The Respondent's Case
- The Respondent's appeal was permitted to proceed against the ET's finding on the Claimant's section 15 EqA claim insofar as that related to the dismissal.
- Taking, first, the ET's finding on causation, the Respondent urges the ET majority correctly found that the disciplinary panel reached a proper conclusion on the medical evidence when it considered the unfair dismissal claim, i.e. that it had not acted unreasonably in concluding that there was nothing to make a link between the Claimant's misconduct and the disability. The ET had failed to apply the correct legal test to those findings for the purposes of section 15 EqA; a causal test, see Basildon & Thurrock NHS Foundation Trust v Weerasinghe [2016] ICR 305 EAT (specifically, paragraph 31). The need to focus on the decision-taker's thought process was made clear by the statute, as emphasised in IPC Media Ltd v Millar [2013] IRLR 707, EAT (see paragraph 17). The ET had missed out the third stage of the Weerasinghe approach, the "reason why" question: why did this particular Respondent dismiss the Claimant? Had it asked that question, on its own findings, there was no evidence linking the misconduct to the disability; the ET would have been bound to find the dismissal had not been because of something arising from the Claimant's disability. The ET erroneously posited a single question, namely whether the Claimant's error of judgement arose in consequence of his disability (see ET paragraph 97), thereby falling into the error identified at paragraph 34 of Weerasinghe, failing to ask why the Respondent chose to dismiss (see also Private Medicine Intermediaries Ltd v Hodkinson. The answer was provided by the findings of fact on the unfair dismissal complaint (see ET paragraphs 55 to 59, 148 and 149): the Claimant was dismissed because the Respondent was satisfied his judgement was not impaired. It did not accept his remorse as genuine or that he appreciated the seriousness of his error; on the material available, there was no medical evidence linking the Claimant's disability with stress and, in turn, the misconduct of showing the film (see ET paragraph 147).
- In the alternative, the ET erred in its approach to justification.
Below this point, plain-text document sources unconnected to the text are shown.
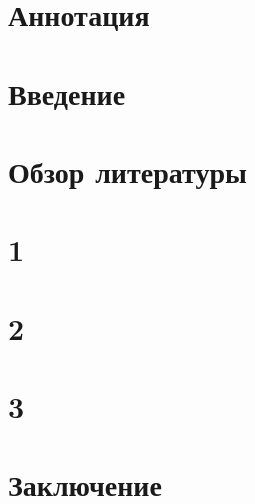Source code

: \documentclass{spbau-diploma}
\begin{document}
\renewcommand\listingscaption{Листинг}
\newenvironment{megaalgorithm}[1][htb]{
    \floatname{algorithm}{Алгоритм}%
   \begin{algorithm}%
  }{\end{algorithm}}

%
\maketitle
\setcounter{page}{2}
\tableofcontents


\section*{Аннотация}


\section*{Введение}


\section{Обзор литературы}


\section{1}


\section{2}


\section{3}


\section*{Заключение}





\end{document}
Accepting the test is not that of a band of reasonable responses, the focus was still on the working practices and business considerations of the Respondent, which must allow for a number of permissible responses (see Hardy & Hansons plc v Lax [2005] ICR 1565 CA (specifically at page 1578, paragraph 38) and Hensman v Ministry of Defence . More specifically, the ET's erroneous approach to justification was betrayed by its focus on the medical evidence before it, but not before the Respondent at the relevant time. The ET had allowed that dismissal might be a proportionate response to the Claimant's misconduct but rejected the Respondent's justification on the basis that: (1) the medical evidence before it (the ET not the Respondent) suggested that the Claimant had not, as the Respondent found, made a repeated series of decisions over four days but had been subject to stress throughout, which clouded his judgement (see ET paragraph 99); and (2) the ET, unlike the Respondent, accepted the Claimant's remorse as genuine. On the facts of this case, the ET had not carried out a rigorous appraisal of the Respondent's reasons for its actions in dismissing the Claimant before then turning an objective eye to the reasonableness of the same. It had, rather, approached the case as if it were a blank canvas and then decided whether it would have dismissed the Claimant on the facts as it found them. An erroneous approach to justification was made manifest by the focus on the fresh medical evidence before the ET, which, it was to be noted, the ET had not criticised the Respondent for not itself obtaining (see paragraph 150) as well as the ET's own view as to whether the Claimant's professed remorse was genuine.
The Claimant's Case
- The Claimant urged that the Respondent's reading of section 15 EqA was erroneous. Section 15(2) provides that subsection (1) would not apply if:
"… A shows that A did not know, and could not reasonably have been expected to know, that B had the disability."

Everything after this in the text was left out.